Return of the repossessed
The Apocalyptic spirit of that last quote — the notion that the rising of the dead portends a war between good and evil and a Last Judgment — has been oddly missing in most of their recent screen manifestations. One exception is the messianic allegory of The Road (2009), John Hillcoat’s adaptation of the Cormac McCarthy novel, though technically speaking the cannibal troglodytes that prowl this end-of-the-days vision are still living and not zombies. Perhaps that urgency and relevance might return to the genre with the AMC television series The Walking Dead, based on the Robert Kirkman graphic-novel series, or in the film adaptation of Max Brooks’s (Mel’s son) novel World War Z, expected in 2012.
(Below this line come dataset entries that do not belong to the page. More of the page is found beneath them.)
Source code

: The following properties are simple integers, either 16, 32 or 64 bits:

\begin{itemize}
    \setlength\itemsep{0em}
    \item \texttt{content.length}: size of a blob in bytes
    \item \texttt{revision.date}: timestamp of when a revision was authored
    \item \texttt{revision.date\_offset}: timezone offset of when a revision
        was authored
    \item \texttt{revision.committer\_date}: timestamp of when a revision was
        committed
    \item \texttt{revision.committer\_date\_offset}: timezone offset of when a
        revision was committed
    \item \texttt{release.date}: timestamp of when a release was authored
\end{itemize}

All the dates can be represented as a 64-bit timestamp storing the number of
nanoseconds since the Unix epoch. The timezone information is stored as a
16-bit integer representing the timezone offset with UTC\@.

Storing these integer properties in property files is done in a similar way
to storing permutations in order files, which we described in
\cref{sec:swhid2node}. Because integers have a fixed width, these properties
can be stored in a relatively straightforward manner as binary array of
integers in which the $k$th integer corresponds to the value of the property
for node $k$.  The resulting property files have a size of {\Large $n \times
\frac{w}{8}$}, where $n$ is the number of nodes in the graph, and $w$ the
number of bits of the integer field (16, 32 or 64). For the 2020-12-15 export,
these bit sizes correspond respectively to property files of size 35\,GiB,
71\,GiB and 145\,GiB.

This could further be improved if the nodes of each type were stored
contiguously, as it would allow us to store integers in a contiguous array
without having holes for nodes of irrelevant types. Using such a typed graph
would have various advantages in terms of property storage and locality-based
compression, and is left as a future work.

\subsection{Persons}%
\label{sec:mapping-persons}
Also, interest persists in that vampire-movie anomaly, the blue-collar or redneck variation, as seen in Romero’s Martin (1977 and, according to Romero, in the process of being remade) and Kathryn Bigelow’s Near Dark (1987), which, perhaps unsurprisingly, are among the best films in the genre. One such recent example of this type is Swedish director Tomas Alfredson’s widely acclaimed Let the Right One In (2008), about the friendship between a 12-year-old boy in a dreary suburb who befriends a girl who seems the same age. Not only is the revenant heroine not a rich aristocrat, but she comes from that truly powerless and oppressed — bullied pre-teens. Let Me In, the Hollywood remake of Alfredson’s film by Cloverfield director Matt Reeves and starring Chloe Moretz (Kick-Ass) and The Road’s Kodi Smit-McPhee, comes out October 1.
Surely there is no shortage of other groups that the undead could rise and represent and vindicate: victims of war, famine, terrorism, economic disaster. Back in 1919, Abel Gance’s epic J'Accuse! ended with a vision uncannily reminiscent of George Romero’s worst nightmares: thousands of the World War I fallen rising from their graves to demand that the living account for their sacrifice. This earliest of the zombie movies sets the standard for the rest to follow: the undead return to demand justice — for the living and the dead.